Kings Lynn Location: Norfolk, East Anglia, Eastern England, UK.

Postcode for Kings Lynn: PE30

Kings Lynn Dialling Code: 01553

Kings Lynn Population: 42,800 (Census 2011)

Ordnance Survey Map Reference for Kings Lynn: TF62390

Firstly named Lynn or Lin (and later as Bishop's Lynn), the vibrant port and market town of King's Lynn in Norfolk was during the past one of the most important sea ports in Britain. The town today has a populace of around 43,000 and lures in a fairly large number of travellers, who go to absorb the story of this charming town and also to delight in its various great attractions and live entertainment possibilities.
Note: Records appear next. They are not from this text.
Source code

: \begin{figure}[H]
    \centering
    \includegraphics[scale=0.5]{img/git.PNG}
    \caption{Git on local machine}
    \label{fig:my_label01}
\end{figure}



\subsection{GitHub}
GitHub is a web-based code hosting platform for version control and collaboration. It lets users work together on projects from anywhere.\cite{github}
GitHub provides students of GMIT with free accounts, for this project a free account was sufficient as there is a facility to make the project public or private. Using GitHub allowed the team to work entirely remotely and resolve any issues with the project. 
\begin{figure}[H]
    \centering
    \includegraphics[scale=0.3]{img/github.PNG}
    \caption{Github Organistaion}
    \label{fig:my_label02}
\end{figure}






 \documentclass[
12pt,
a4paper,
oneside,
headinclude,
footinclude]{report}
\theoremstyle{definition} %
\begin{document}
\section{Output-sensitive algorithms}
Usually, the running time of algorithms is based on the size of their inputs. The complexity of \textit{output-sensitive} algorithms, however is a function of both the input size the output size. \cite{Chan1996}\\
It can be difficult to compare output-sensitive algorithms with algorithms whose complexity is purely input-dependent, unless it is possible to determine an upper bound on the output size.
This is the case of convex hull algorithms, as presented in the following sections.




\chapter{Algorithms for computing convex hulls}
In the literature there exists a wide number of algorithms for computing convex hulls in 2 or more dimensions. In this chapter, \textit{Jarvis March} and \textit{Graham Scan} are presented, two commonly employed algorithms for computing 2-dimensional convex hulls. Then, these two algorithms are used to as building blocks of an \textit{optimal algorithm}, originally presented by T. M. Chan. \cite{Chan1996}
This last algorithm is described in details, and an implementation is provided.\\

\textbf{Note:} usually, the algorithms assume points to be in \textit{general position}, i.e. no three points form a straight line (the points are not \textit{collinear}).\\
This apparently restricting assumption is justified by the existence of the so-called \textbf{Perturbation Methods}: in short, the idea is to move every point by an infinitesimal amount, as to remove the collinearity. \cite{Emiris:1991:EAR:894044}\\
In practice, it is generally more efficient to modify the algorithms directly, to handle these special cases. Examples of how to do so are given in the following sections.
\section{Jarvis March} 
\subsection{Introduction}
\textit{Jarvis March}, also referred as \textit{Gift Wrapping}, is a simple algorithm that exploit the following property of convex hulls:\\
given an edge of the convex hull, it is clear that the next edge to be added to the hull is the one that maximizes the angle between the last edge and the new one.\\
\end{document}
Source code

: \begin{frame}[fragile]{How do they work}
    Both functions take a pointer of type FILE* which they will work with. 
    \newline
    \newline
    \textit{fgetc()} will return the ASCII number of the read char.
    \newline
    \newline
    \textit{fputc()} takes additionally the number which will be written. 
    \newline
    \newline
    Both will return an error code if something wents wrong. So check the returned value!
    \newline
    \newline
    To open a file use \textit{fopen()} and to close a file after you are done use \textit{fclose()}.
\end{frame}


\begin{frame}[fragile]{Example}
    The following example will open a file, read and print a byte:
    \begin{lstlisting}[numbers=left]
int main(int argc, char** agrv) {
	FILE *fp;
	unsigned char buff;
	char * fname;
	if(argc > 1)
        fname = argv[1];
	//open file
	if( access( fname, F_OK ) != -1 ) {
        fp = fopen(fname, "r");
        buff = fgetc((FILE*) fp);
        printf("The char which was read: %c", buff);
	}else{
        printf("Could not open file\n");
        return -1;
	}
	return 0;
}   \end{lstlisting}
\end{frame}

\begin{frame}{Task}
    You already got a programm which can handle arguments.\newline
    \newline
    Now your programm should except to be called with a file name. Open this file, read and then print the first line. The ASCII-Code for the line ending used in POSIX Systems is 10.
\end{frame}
The name of the town in all probability comes from the Celtic word for "lake or pool" and refers to the fact that the area had been engulfed by an extensive tidal lake.
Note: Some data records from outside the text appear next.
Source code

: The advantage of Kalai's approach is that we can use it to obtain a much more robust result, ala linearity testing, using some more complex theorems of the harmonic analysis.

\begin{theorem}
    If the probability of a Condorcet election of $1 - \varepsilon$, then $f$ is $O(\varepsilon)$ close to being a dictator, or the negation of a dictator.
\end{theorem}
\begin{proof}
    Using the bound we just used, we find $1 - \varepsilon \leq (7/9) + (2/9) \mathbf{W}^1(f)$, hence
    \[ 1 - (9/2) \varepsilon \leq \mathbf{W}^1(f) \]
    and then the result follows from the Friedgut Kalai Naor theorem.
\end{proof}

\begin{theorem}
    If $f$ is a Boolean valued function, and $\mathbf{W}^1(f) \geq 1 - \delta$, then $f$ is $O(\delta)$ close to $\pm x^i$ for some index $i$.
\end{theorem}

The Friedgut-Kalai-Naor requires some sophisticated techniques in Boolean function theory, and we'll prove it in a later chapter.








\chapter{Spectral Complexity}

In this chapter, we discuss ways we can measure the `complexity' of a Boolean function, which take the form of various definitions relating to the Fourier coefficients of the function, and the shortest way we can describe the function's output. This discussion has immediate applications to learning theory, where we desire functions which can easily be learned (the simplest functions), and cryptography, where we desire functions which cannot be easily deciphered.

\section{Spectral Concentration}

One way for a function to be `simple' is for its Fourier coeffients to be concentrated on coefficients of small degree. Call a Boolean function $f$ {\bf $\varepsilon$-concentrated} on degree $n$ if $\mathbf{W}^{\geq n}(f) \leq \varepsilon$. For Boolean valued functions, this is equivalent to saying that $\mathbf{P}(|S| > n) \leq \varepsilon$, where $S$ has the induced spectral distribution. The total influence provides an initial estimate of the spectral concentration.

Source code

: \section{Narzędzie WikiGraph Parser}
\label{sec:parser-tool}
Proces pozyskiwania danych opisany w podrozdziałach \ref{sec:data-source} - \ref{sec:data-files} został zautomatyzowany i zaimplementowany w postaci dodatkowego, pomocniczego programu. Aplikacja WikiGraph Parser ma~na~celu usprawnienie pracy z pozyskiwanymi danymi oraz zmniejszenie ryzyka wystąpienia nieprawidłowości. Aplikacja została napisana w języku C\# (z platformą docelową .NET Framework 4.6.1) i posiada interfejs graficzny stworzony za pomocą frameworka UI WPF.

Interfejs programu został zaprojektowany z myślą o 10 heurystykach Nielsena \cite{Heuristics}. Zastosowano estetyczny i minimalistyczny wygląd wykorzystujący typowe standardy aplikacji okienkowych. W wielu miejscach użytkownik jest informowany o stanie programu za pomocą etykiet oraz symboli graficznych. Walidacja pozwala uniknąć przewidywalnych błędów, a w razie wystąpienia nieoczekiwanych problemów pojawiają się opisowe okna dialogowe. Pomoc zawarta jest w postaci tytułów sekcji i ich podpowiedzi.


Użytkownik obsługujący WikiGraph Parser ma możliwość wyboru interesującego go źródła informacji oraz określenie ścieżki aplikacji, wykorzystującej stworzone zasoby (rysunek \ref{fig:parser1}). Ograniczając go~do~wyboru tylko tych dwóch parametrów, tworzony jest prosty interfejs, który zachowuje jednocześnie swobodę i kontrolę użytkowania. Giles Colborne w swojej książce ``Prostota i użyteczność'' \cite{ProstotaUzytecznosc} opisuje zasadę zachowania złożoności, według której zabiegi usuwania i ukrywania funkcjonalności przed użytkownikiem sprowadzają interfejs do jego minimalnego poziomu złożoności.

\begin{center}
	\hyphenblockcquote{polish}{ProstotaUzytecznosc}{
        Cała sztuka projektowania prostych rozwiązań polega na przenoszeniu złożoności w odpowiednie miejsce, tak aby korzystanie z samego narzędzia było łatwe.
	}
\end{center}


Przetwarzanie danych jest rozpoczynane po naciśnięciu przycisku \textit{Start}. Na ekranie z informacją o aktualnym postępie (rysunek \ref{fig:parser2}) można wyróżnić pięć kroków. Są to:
The town is located the bottom end of the Wash in West Norfolk, that giant chunk out of England's east coast where in the early 13th C, King John supposedly lost all his Crown Jewels. He had been treated to a feast by the citizens of Lynn (as it was named at this time), back then a vital port, but as he made his way west on the way to Newark, he was trapped by an abnormally high tide and the jewels were lost forever. Shortly after this, he died of a surfeit of lampreys (or a surfeit of peaches), dependent on which account you read. Now the town is a natural hub, the centre for business betwixt East Anglia and the Midlands, the railway terminus of the Ely, Cambridge, London main line, and the bridge which connects 'high' Norfolk stretching toward Norwich to the east, and 'low' Norfolk, the flat marsh and fen lands south of the Wash.

Kings-lynn-river-great-ouseKing's Lynn's royal connections tend to be much stronger currently as compared to King John's days. Just a few kilometers to the north-east is Sandringham Park, one of the Queen's private estates and a major tourist attraction. The town itself is set chiefly on the easterly bank of the River Great Ouse estuary. Lots of the streets beside the Great Ouse, in particular the ones near the the historic St Margaret's Church, are very much as they were a couple of hundred years ago.
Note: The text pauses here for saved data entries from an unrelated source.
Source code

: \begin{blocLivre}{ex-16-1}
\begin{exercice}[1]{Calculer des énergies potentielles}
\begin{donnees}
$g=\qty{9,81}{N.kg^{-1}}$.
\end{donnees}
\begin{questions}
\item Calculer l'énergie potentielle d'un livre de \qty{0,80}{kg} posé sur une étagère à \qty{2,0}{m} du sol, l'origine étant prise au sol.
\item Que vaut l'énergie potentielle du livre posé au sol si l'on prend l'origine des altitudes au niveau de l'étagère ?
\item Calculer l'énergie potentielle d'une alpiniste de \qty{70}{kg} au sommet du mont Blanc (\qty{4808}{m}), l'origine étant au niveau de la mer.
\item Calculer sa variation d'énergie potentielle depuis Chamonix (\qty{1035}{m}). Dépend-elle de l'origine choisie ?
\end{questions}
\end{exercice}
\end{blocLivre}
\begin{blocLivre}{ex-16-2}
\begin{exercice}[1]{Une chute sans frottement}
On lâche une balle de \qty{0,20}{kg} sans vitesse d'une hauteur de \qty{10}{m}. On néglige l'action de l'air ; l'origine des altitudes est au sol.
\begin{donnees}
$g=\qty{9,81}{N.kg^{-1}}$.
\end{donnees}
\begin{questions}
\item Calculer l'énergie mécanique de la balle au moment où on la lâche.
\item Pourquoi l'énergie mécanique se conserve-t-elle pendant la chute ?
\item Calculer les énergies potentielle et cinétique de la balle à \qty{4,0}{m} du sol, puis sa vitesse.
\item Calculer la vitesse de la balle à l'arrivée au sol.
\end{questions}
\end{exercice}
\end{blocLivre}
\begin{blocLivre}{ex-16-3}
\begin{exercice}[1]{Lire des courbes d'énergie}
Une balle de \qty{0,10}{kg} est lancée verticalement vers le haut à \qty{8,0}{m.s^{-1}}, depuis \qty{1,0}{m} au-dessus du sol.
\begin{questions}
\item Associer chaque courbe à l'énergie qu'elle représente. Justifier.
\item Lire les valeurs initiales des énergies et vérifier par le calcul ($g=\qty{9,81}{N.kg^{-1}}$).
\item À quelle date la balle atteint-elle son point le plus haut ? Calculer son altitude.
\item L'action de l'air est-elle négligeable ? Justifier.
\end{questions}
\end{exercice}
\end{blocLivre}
If the town has a center of attention it would likely be the old Tuesday Market Place , particularly in the recent past since old Corn Exchange has been remodeled into a major entertainment centre. The vast majority of houses and buildings here are Victorian or even before this. These buildings include the outstanding Duke's Head Hotel, put up in 1683, and a grade II listed building since 1951, the Corn Exchange (1854) and the Globe Hotel (originally erected in 1650).

King's Lynn's Historical Background - Possibly at first a Celtic settlement, and certainly later on an Saxon village it was identified just as Lun in the 1086 Domesday Book, and controlled by Bishop Almer of Elmham. The town was to be known as King's Lynn in and after the 16th C, and had at first been known as Bishop's Lynn (and merely Lynn before this), the Bishop's element of the name was bestowed simply because it was once the property of a Bishop, who set up a Benedictine priory there in the late 11th century, and it was this Bishop who first allowed the town the right to hold a street market in 1101. It was also at approximately this time period that the first Church of St Margaret was constructed.

The town over time developed into a significant commerce centre and port, with products like salt, wool and grain being shipped out from the port. By the 14th century, Bishop's Lynn was among the primary ports in the British Isles and a great deal of business was done with the Hanseatic League (Baltic and German merchants), and the Hanseatic Warehouse being erected for them in the late fifteenth century.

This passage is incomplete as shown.